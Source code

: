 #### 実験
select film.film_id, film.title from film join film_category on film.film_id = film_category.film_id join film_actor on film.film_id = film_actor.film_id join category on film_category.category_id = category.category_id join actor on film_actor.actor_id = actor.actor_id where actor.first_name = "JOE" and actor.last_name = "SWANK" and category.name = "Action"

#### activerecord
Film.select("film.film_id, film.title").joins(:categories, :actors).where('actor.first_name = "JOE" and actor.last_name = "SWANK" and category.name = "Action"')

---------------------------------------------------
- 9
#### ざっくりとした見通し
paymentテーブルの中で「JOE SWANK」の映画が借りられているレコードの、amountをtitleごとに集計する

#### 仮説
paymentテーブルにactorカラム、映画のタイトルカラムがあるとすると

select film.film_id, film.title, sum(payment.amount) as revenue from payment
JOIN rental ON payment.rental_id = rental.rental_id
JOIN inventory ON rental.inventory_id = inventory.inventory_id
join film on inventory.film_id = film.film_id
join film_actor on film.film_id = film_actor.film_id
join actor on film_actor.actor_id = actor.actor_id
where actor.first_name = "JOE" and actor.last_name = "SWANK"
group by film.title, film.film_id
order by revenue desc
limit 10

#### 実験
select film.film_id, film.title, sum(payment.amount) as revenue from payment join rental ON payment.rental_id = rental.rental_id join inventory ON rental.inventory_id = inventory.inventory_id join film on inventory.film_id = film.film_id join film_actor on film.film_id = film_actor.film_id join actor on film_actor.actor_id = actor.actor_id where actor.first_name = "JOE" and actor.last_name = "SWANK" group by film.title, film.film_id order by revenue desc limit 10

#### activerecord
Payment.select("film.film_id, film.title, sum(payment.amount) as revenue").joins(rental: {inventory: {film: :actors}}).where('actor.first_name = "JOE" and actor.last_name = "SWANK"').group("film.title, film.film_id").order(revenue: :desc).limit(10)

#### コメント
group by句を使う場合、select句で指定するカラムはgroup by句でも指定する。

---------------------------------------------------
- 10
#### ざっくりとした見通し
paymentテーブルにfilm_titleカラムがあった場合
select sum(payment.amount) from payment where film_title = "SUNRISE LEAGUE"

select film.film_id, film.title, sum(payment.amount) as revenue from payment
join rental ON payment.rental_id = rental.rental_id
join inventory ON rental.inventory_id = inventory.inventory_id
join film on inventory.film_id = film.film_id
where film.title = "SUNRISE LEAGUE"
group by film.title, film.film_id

○ ○ ○ ○ ○ ○ ○

Exercise description: All lines above that include the word "actors" should be located and copied.

Exercise output:
Film.select("film.film_id, film.title").joins(:categories, :actors).where('actor.first_name = "JOE" and actor.last_name = "SWANK" and category.name = "Action"')
Payment.select("film.film_id, film.title, sum(payment.amount) as revenue").joins(rental: {inventory: {film: :actors}}).where('actor.first_name = "JOE" and actor.last_name = "SWANK"').group("film.title, film.film_id").order(revenue: :desc).limit(10)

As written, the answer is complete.